Giuseppe Cruciani contro i vegani, e viceversa. Ieri, sotto la sede di Radio 24, si è radunata una banda di vegani con l'obiettivo di insultare e malmenare il conduttore, da sempre a favore della carne (e derivati) in cucina. 

Volete vedere come è andata a finire?

Video qui in basso al secondo post.


----------



## admin (26 Marzo 2016)




----------



## admin (26 Marzo 2016)

up


----------



## Dexter (26 Marzo 2016)

Admin ha scritto:


>


AHAHAHAAHAHA ma la bionda che entra correndo e urlando che problemi ha?

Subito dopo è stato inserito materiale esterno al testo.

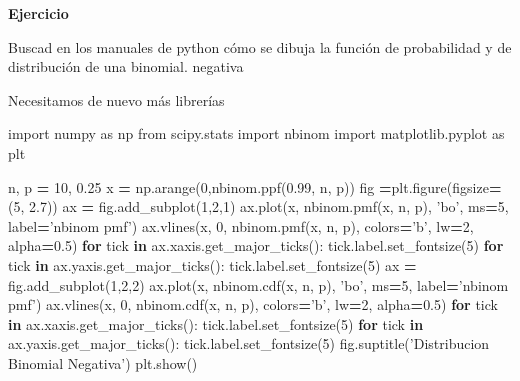 \documentclass[]{book}
\newenvironment{Shaded}{\begin{snugshade}}{\end{snugshade}}
\newcommand{\ControlFlowTok}[1]{\textcolor[rgb]{0.13,0.29,0.53}{\textbf{#1}}}
\newcommand{\DecValTok}[1]{\textcolor[rgb]{0.00,0.00,0.81}{#1}}
\newcommand{\FloatTok}[1]{\textcolor[rgb]{0.00,0.00,0.81}{#1}}
\newcommand{\ImportTok}[1]{#1}
\newcommand{\KeywordTok}[1]{\textcolor[rgb]{0.13,0.29,0.53}{\textbf{#1}}}
\newcommand{\NormalTok}[1]{#1}
\newcommand{\OperatorTok}[1]{\textcolor[rgb]{0.81,0.36,0.00}{\textbf{#1}}}
\newcommand{\StringTok}[1]{\textcolor[rgb]{0.31,0.60,0.02}{#1}}
\begin{document}
\textbf{Ejercicio}

Buscad en los manuales de python cómo se dibuja la función de probabilidad y de distribución de una binomial.
negativa

Necesitamos de nuevo más librerías

\begin{Shaded}
\begin{Highlighting}[]
\ImportTok{import}\NormalTok{ numpy }\ImportTok{as}\NormalTok{ np}
\ImportTok{from}\NormalTok{ scipy.stats }\ImportTok{import}\NormalTok{ nbinom}
\ImportTok{import}\NormalTok{ matplotlib.pyplot }\ImportTok{as}\NormalTok{ plt}
\end{Highlighting}
\end{Shaded}

\begin{Shaded}
\begin{Highlighting}[]
\NormalTok{n, p }\OperatorTok{=} \DecValTok{10}\NormalTok{, }\FloatTok{0.25}
\NormalTok{x }\OperatorTok{=}\NormalTok{ np.arange(}\DecValTok{0}\NormalTok{,nbinom.ppf(}\FloatTok{0.99}\NormalTok{, n, p))}
\NormalTok{fig }\OperatorTok{=}\NormalTok{plt.figure(figsize}\OperatorTok{=}\NormalTok{(}\DecValTok{5}\NormalTok{, }\FloatTok{2.7}\NormalTok{))}
\NormalTok{ax }\OperatorTok{=}\NormalTok{ fig.add_subplot(}\DecValTok{1}\NormalTok{,}\DecValTok{2}\NormalTok{,}\DecValTok{1}\NormalTok{)}
\NormalTok{ax.plot(x, nbinom.pmf(x, n, p), }\StringTok{'bo'}\NormalTok{, ms}\OperatorTok{=}\DecValTok{5}\NormalTok{, label}\OperatorTok{=}\StringTok{'nbinom pmf'}\NormalTok{)}
\NormalTok{ax.vlines(x, }\DecValTok{0}\NormalTok{, nbinom.pmf(x, n, p), colors}\OperatorTok{=}\StringTok{'b'}\NormalTok{, lw}\OperatorTok{=}\DecValTok{2}\NormalTok{, alpha}\OperatorTok{=}\FloatTok{0.5}\NormalTok{)}
\ControlFlowTok{for}\NormalTok{ tick }\KeywordTok{in}\NormalTok{ ax.xaxis.get_major_ticks():}
\NormalTok{  tick.label.set_fontsize(}\DecValTok{5}\NormalTok{)}
\ControlFlowTok{for}\NormalTok{ tick }\KeywordTok{in}\NormalTok{ ax.yaxis.get_major_ticks():}
\NormalTok{  tick.label.set_fontsize(}\DecValTok{5}\NormalTok{) }
\NormalTok{ax }\OperatorTok{=}\NormalTok{ fig.add_subplot(}\DecValTok{1}\NormalTok{,}\DecValTok{2}\NormalTok{,}\DecValTok{2}\NormalTok{)}
\NormalTok{ax.plot(x, nbinom.cdf(x, n, p), }\StringTok{'bo'}\NormalTok{, ms}\OperatorTok{=}\DecValTok{5}\NormalTok{, label}\OperatorTok{=}\StringTok{'nbinom pmf'}\NormalTok{)}
\NormalTok{ax.vlines(x, }\DecValTok{0}\NormalTok{, nbinom.cdf(x, n, p), colors}\OperatorTok{=}\StringTok{'b'}\NormalTok{, lw}\OperatorTok{=}\DecValTok{2}\NormalTok{, alpha}\OperatorTok{=}\FloatTok{0.5}\NormalTok{)}
\ControlFlowTok{for}\NormalTok{ tick }\KeywordTok{in}\NormalTok{ ax.xaxis.get_major_ticks():}
\NormalTok{  tick.label.set_fontsize(}\DecValTok{5}\NormalTok{)}
\ControlFlowTok{for}\NormalTok{ tick }\KeywordTok{in}\NormalTok{ ax.yaxis.get_major_ticks():}
\NormalTok{  tick.label.set_fontsize(}\DecValTok{5}\NormalTok{)}
\NormalTok{fig.suptitle(}\StringTok{'Distribucion Binomial Negativa'}\NormalTok{)}
\NormalTok{plt.show()}
\end{Highlighting}
\end{Shaded}
\end{document}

Il cervello senza amminoacidi non cammina


----------



## kolao95 (26 Marzo 2016)

La bionda istiga violenza omicida.


----------



## BB7 (26 Marzo 2016)

Esilarante


----------



## tifoso evorutto (26 Marzo 2016)

Io mi considero fieramente onnivoro,
ma mi spiegate che centrano 5 imbecil.i scalmanati con i vegani?


----------



## Butcher (26 Marzo 2016)

Che idiozia.


----------



## mandraghe (26 Marzo 2016)

Nessuno ha notato che Cruciani scende con un salame in mano? 


Comunque il fattaccio è partito da questo post, chiaramente trolloso, di Cruciani su facebook:


----------



## Freddy Manson (26 Marzo 2016)

Cruciani è un provocatore nato, basti pensare che è sceso col salame in mano fuma, quindi un paio di sveglie ci stavano pure bene secondo me, ma quegli altri tizi sono veramente grotteschi: a inizio video pensavo che prima o poi sarebbe uscito tipo Oscar Carogna.


----------



## AntaniPioco (26 Marzo 2016)

Grande cruciani

Il giorno in cui un leone nello sbranare un uomo, penserà a non farlo soffrire e al fatto che l'uomo è un essere senziente, allora diventerò vegano anch'io, e non succederà mai


----------



## wildfrank (26 Marzo 2016)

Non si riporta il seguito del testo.